McBain 1A Isola, double littéraire de New-York, les policiers du 87ème District sont en alerte, depuis qu’un mystérieux tueur semble avoir décidé d’éliminer l’un après l’autre une partie des inspecteurs du commissariat. Dans la chaleur étouffante de l’été, c’est donc une partie dangereuse qui commence. Rapidement, l’enquête s’oriente vers un ancien malfrat qui aurait eu des démêlés avec la police, une sorte de vengeur, qui chercherait à se faire justice. Mais n’est-ce pas le propre des enquêtes de romans policiers que de jouer habilement des fausses pistes ? Et les enquêteurs, au premier rang desquels l’inspecteur Carella, qui semble avoir son idée personnelle sur l’affaire, n’auraient-ils pas intérêt à s’intéresser d’un peu plus près aux proches des policiers assassinés?

Depuis le temps que les volumes de cette série, dont l’intégrale a été rééditée par Omnibus, me regardaient, sur les rayonnages de la Médiathèque ! Voilà, enfin, j’y ai plongé… et je ne suis pas prêt d’en ressortir, je crois. Au départ de ces 87ème District que développa Ed McBAin sur plusieurs dizaines de romans et plusieurs décennies, il y a en effet une idée géniale : « faire d’une brigade un héros collectif », « décrire avec précision la journée de travail des flics de grande ville et créer une demi-douzaine de personnages dont la personnalité et les traits de caractère variés formeraient, en se conjuguant, un héros unique. » Le résultat est convaincant, tellement on prend plaisir, à mesure qu’on avance dans la série, à retrouver ces personnages qui ne se découvrent que peu à peu. Certains arrivent, sont promus, d’autres partent, ou sont tués. Tout cela, bien sûr, rappelle les séries télévisées. Mais voilà justement, en 1956, quand Ed McBain publie le premier volume de ses 87ème District, il est un précurseur. C’est bien une forme nouvelle de narration populaire qu’on le voit inventer. Et ceci – suivre, de romans en romans, le développement d’une forme nouvelle en train de se créer – est passionnant.

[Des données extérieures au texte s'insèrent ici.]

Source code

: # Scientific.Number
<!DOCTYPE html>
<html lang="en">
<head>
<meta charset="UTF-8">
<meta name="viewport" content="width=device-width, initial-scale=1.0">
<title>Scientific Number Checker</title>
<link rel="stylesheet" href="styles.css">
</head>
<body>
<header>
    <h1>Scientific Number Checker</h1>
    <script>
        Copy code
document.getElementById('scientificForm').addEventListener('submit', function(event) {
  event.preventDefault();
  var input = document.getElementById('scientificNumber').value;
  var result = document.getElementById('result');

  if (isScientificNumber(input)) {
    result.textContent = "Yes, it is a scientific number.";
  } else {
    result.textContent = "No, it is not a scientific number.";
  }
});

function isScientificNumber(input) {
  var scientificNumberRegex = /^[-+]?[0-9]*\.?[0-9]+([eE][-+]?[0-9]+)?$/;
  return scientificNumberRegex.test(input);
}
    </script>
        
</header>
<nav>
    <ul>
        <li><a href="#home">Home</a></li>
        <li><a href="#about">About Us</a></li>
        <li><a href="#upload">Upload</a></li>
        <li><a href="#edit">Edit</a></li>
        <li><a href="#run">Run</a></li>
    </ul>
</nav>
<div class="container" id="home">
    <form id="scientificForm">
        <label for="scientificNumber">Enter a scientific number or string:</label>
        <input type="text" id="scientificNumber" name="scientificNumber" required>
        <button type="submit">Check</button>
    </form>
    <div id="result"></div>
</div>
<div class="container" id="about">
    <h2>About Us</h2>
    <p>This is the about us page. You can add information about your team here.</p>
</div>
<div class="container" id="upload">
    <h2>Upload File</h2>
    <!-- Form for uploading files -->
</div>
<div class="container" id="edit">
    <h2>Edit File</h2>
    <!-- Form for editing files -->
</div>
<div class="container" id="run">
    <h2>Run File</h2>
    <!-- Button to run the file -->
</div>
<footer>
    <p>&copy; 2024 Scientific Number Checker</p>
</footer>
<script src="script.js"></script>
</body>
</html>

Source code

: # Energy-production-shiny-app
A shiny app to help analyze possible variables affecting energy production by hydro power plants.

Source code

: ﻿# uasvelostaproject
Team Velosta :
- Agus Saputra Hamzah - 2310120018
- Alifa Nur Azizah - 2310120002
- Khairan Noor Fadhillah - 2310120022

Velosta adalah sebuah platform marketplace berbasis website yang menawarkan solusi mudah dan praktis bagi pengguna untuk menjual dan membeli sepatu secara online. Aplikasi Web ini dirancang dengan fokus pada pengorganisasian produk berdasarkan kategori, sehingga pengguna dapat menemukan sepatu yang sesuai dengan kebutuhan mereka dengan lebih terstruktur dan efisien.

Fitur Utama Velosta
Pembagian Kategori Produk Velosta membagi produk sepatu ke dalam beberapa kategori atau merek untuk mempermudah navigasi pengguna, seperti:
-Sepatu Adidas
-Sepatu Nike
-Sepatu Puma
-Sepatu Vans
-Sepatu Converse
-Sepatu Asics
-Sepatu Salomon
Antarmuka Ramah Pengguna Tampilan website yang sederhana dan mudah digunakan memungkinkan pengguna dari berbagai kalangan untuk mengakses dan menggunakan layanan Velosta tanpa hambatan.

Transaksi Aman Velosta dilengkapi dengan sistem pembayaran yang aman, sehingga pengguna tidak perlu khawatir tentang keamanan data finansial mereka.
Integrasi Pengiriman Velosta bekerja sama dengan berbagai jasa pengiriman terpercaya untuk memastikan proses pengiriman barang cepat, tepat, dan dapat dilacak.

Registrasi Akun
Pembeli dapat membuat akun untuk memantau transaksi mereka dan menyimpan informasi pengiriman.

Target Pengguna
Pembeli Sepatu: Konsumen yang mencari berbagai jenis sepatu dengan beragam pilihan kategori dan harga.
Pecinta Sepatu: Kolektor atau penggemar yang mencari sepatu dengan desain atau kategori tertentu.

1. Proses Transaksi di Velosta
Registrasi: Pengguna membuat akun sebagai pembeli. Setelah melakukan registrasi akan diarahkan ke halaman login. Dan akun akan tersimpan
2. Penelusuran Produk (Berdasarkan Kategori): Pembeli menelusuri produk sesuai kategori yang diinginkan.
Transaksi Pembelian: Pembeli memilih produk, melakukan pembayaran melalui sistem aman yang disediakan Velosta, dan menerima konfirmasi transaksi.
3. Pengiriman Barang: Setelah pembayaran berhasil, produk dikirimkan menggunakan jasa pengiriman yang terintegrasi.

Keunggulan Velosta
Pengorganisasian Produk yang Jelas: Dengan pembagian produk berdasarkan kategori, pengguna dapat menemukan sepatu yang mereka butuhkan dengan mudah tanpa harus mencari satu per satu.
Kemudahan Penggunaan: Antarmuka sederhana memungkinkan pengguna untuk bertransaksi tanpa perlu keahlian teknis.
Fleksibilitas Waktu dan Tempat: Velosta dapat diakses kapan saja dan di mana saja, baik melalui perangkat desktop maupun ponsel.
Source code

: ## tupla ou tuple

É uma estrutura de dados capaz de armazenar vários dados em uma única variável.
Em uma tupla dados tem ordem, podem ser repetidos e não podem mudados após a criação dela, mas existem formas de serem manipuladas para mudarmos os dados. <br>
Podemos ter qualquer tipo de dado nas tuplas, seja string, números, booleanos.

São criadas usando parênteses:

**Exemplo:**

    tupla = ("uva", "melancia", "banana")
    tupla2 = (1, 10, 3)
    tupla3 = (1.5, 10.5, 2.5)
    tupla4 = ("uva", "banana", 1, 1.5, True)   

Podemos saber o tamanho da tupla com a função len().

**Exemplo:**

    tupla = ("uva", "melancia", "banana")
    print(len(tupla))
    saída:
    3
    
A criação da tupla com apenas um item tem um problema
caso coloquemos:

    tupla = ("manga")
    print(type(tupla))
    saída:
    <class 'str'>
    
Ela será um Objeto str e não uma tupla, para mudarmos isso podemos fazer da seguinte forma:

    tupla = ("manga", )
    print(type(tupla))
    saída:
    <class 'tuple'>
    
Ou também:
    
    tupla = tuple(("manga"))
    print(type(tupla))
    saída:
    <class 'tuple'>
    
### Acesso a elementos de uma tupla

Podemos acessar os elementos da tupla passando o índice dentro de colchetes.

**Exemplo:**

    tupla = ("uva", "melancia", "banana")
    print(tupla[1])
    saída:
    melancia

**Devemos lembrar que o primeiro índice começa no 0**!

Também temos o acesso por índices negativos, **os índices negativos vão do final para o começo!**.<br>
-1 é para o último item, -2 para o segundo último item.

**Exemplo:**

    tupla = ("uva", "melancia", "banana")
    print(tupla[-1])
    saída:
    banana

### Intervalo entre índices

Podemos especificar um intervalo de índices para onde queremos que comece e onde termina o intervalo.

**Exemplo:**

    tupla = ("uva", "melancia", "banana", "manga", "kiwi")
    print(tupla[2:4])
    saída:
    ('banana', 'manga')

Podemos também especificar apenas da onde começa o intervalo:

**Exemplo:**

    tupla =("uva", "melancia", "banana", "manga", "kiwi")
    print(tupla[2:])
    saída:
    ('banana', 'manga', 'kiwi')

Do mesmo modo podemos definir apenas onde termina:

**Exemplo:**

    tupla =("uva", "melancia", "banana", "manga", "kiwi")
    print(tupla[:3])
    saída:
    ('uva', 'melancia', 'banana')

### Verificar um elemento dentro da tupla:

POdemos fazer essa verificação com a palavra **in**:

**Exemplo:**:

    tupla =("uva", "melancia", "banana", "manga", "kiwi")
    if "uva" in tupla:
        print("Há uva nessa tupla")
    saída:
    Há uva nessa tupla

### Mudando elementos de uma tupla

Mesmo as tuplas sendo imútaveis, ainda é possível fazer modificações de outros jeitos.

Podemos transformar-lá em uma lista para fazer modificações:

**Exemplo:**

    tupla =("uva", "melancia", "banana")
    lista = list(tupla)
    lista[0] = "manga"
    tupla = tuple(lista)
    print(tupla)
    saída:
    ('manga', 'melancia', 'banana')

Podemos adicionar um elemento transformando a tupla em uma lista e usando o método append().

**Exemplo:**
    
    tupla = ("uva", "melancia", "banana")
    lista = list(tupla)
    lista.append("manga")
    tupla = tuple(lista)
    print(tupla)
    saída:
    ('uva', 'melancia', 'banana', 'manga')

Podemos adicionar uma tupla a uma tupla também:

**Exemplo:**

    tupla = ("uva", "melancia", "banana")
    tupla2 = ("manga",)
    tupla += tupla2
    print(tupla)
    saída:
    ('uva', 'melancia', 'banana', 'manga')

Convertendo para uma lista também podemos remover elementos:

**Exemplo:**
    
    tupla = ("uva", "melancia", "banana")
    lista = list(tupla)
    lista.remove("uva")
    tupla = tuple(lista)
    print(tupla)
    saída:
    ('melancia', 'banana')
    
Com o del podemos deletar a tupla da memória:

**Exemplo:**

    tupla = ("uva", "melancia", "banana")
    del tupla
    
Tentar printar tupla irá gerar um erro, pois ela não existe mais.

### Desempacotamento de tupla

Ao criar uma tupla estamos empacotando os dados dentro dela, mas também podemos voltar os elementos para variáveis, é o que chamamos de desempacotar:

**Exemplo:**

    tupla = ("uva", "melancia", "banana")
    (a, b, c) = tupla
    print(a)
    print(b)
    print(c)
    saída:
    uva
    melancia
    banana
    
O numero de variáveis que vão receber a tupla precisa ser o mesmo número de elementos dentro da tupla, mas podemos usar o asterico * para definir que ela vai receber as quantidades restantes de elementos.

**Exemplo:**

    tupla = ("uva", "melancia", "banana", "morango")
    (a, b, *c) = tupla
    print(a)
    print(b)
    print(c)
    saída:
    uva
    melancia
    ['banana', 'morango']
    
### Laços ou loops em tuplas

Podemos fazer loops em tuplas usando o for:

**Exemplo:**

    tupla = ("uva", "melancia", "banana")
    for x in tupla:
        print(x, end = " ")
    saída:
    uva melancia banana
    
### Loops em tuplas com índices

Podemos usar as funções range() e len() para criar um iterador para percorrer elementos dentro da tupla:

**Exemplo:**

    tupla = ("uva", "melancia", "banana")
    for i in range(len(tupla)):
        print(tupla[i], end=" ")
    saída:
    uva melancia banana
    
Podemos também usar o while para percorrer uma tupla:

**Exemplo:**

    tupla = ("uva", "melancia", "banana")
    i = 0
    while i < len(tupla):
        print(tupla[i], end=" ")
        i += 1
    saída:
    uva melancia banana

Un commissariat donc, des inspecteurs : leurs conceptions différentes du métier (il y a le « gentil », la « brute », le « bleu »), l’arrière-plan de leur vie personnelle donnent aussi de l’ampleur à ces histoires qui, en renouvelant justement la narration traditionnelle des romans policiers (un enquêteur face à une enquête) donne un portrait saisissant du New-York des années 50 à 90, dont on reconnaît facilement le motif sous la ville d’Isola où est sensée se dérouler l’action de ces romans. L’intrigue elle-même de ce premier volume reste assez traditionnelle cependant. L’intrigue secondaire (le développement des gangs de rues dans le New-York des années 50) est plus intéressante. Le réalisme tient ici à cette représentation sociale, presque sociologique des formes nouvelles de la délinquance, à un portrait sans concessions des policiers de l’époque, aux rapports tendus qui transparaissent entre les différents services de police et aux récits des événements personnels de certains inspecteur, ainsi dans ce volume Steve Carella, qu’on trouve sur le point de se marier avec une jeune femme sourde et muette.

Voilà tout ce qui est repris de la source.